● **Exercise goal**: Among the entries below, determine how many lines contain the word "Mars" and state only that figure.

● **Data provided**:
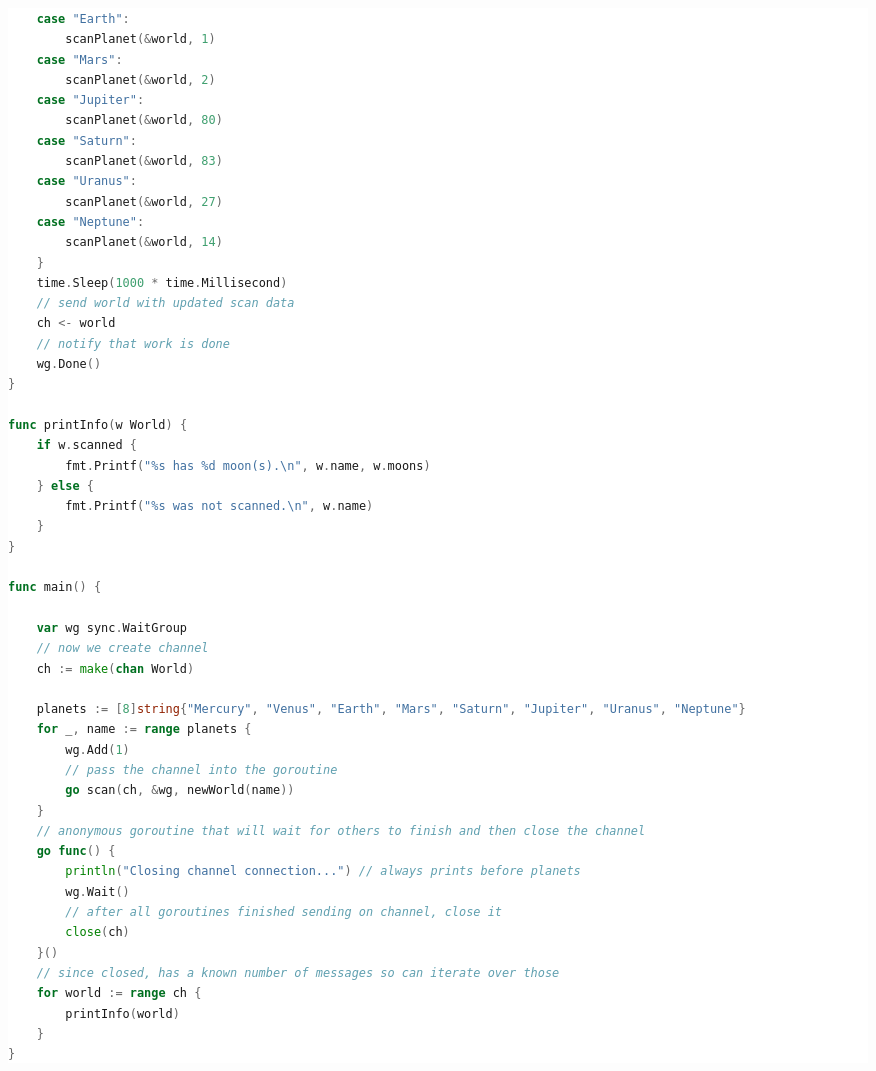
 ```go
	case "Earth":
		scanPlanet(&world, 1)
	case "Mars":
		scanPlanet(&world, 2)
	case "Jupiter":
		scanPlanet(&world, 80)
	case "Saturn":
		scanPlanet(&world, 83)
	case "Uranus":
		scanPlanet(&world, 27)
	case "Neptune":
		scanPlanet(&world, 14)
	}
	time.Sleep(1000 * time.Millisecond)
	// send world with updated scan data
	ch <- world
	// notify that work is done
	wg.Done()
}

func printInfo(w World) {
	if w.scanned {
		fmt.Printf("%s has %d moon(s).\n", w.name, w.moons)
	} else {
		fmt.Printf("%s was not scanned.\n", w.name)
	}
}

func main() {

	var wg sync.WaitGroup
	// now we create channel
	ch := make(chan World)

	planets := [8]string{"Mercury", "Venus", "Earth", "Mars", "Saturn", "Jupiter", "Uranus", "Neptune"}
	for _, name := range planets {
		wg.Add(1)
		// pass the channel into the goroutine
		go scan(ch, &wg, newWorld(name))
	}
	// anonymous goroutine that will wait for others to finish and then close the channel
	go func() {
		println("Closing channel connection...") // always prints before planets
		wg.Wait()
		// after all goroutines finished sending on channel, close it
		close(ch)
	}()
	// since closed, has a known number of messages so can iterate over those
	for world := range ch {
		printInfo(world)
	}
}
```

--

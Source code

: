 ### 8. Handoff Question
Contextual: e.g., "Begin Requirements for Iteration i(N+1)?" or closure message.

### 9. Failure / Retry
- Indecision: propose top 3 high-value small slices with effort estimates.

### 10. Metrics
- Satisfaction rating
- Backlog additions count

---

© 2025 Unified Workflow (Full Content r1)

● **Result of the task**: 2